List each line of the data that holds the string "linux下MySQL使用方法".
<<<<
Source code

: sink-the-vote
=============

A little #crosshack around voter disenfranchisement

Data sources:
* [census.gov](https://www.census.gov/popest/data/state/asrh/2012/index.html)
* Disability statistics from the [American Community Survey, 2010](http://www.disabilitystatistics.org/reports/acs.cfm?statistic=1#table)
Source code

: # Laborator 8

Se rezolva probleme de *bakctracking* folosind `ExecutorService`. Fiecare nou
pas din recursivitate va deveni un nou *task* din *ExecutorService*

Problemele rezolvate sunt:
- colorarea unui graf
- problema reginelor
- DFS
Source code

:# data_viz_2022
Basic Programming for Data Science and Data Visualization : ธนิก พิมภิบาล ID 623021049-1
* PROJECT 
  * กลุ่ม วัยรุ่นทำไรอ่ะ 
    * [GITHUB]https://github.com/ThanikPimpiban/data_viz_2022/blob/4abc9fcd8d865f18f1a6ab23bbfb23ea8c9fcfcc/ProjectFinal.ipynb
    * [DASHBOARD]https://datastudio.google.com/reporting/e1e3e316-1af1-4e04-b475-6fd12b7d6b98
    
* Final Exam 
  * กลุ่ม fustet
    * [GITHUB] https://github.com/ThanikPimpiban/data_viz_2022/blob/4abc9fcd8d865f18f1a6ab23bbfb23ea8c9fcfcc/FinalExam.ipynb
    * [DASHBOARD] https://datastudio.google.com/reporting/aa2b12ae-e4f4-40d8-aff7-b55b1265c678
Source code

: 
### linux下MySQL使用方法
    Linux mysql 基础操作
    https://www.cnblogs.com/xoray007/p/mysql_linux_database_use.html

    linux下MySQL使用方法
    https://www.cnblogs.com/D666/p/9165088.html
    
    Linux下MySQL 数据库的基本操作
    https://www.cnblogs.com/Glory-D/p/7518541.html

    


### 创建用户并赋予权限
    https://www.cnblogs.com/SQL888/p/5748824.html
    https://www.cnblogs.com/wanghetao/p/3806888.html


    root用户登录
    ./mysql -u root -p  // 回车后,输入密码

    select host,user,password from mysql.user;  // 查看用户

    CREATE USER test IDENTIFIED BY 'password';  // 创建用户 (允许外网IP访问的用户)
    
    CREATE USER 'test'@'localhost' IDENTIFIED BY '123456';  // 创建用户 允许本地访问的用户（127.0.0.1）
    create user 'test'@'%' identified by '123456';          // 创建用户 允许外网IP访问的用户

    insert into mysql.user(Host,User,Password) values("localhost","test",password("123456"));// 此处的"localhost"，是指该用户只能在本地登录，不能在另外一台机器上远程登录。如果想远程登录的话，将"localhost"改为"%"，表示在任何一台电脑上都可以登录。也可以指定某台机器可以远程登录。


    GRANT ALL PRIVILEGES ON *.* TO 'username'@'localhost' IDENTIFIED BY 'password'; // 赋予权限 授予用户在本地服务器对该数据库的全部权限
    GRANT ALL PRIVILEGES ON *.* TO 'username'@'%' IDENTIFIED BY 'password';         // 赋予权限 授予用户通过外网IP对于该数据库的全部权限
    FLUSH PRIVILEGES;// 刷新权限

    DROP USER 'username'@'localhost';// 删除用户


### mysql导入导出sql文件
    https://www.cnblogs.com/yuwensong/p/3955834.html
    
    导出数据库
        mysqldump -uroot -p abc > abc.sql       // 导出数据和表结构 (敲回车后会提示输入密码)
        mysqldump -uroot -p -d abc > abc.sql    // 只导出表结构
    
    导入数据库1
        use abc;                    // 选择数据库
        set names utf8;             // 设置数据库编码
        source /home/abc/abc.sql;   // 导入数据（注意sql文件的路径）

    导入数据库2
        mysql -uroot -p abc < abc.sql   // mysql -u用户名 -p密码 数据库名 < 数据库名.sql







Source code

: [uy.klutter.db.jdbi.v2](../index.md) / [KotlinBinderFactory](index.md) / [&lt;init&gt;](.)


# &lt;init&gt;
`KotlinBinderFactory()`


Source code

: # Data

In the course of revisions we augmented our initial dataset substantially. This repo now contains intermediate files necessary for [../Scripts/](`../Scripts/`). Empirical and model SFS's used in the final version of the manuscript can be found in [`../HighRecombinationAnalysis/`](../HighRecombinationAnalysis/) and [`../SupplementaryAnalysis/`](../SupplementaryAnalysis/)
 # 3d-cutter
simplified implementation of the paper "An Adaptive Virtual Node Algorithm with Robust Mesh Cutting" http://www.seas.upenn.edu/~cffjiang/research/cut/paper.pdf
>>>>
* _Answer to the exercise_
### linux下MySQL使用方法
    linux下MySQL使用方法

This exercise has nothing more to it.